The Case of KCM
KCM valued at $1.2billion sold for $25 million- Now that’s Privatisation That Hurts
By Amb. Emmanuel Mwamba
In 2003, an unknown Indian mining and non-ferrous metals company, Vedanta Resources Limited bought Zambia’s largest copper mine.
The company pledged to pay $25million for 51% shares of the mine.
Konkola Copper Mines(KCM) had mine assets at Nchanga, Konkola, Nkana mines and the Nampundwe pyrite mine.
It also had the Nchanga, Nkana Smelters and Nkana Refinery.
World Bank had hired a London consultant firm, N.M. Rothschild to assess the value of the ZCCM assets during the failed sale to Kafue Consortium in 1996 and the subsequent sale to Anglo-America in 1998-99.
The share value of KCM was deemed at $1.2billion but with a market value of $650million owing to the persistent and prevailing low copper price.
WHY KCM WAS BEING SOLD
Shortly after the 2001 elections, Anglo-America Corporation announced that it was abandoning KCM, a mine it had just bought in October 1999 and was pulling out of Zambia.
Anglo-America through its subsidiary, Zambia Copper Investment (ZCI ) had bought an 80% stake (Nchanga, Konkola Divisions and Nampundwe) for $90million ($30m cash and $60m deferred payment to be paid 5 years later beginning 2006).
The deal also included a copper/cobalt price participation and sharing scheme to cap at $125million.
The new shareholding in the new company now called Konkola Copper Mines (KCM) was ZCI, 65%, ZCCM-IH 20% and 7.5% held by the World Bank’s International Finance Corporation (IFC).
The new owners pledged to develop and modernise the mines.
Anglo-America also pledged to invest $500m in the Konkola Deep Project, an area with vast copper/cobalt deposits which would extend the life of the mine.
At the same time Glencore and First Quantum bought Mufulira Division and Nkana Mines to form Mopani Copper Mines(MCM) and pledged an investment of $153 million.
ANGLO-AMERICA ABANDONS KCM IN 2002
But both the Anglo-America, CDC and IFC exited abruptly after the 2001 elections.
On 24 January 2002, Anglo America announced that, in view of the alleged substantial losses suffered by KCM, the weak outlook for the copper and cobalt markets and the non-availability of project finance for the Konkola Deep Mining Project, the company could not justify investing further funds in KCM over and above those committed at the time of vesting.

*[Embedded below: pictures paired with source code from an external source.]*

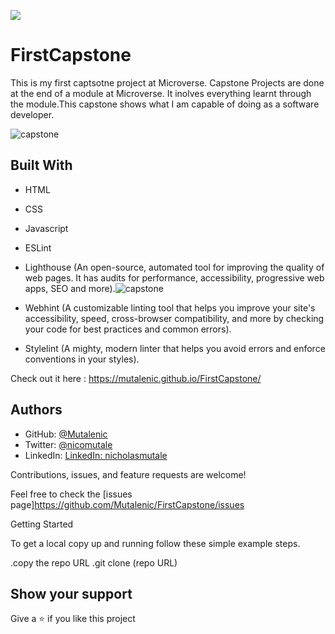 ![](https://img.shields.io/badge/Microverse-blueviolet)

# FirstCapstone

This is my first captsotne project at Microverse. Capstone Projects are done at the end of a module at Microverse. It inolves everything learnt through the module.This capstone shows what I am capable of doing as a software developer.


![capstone](https://user-images.githubusercontent.com/19844175/152653426-c38a0003-65cc-45e1-b7f5-f7ca329127e6.png)

## Built With

- HTML
- CSS
- Javascript
- ESLint
- Lighthouse (An open-source, automated tool for improving the quality of web pages. It has audits for performance, accessibility, progressive web apps, SEO and more).![capstone](https://user-images.githubusercontent.com/19844175/152653368-67d03996-d0c5-4b2a-8cc5-270209126836.png)

- Webhint (A customizable linting tool that helps you improve your site's accessibility, speed, cross-browser compatibility, and more by checking your code for best practices and common errors).
- Stylelint (A mighty, modern linter that helps you avoid errors and enforce conventions in your styles).



Check out it here : https://mutalenic.github.io/FirstCapstone/


## Authors

- GitHub: [@Mutalenic](https://github.com/Mutalenic)
- Twitter: [@nicomutale](https://twitter.com/nicomutale)
- LinkedIn: [LinkedIn: nicholasmutale](https://www.linkedin.com/in/nicholas-mutale-715714124/)


Contributions, issues, and feature requests are welcome!

Feel free to check the [issues page]https://github.com/Mutalenic/FirstCapstone/issues

Getting Started

To get a local copy up and running follow these simple example steps.

.copy the repo URL
.git clone (repo URL)

## Show your support

Give a ⭐️ if you like this project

In September 2002 Anglo America, IFC and CDC formally withdrew as shareholders of KCM, leaving a restructured company whose main shareholders were ZCCM IH and ZCI.
Vedanta Resources and its Chairman Anil Agarwal visited Zambia in 2003.
Later an announcement was made that Vedanta Resources would acquire 51% control stake of KCM.
On November 5, 2004, announced that it had completed the acquisition of a 51% interest in Konkola Copper Mines.
Veteran Businessman and Entrepreneur, Andrew Sardanis in his book; ” A Venture in Africa” discusses this unusual sale.
“The government through ZCCM-IH and ZCI (Anglo’s subsidiary) handed over 51% control of KCM by allowing Vedanta to subscribe to new capital for $25million”.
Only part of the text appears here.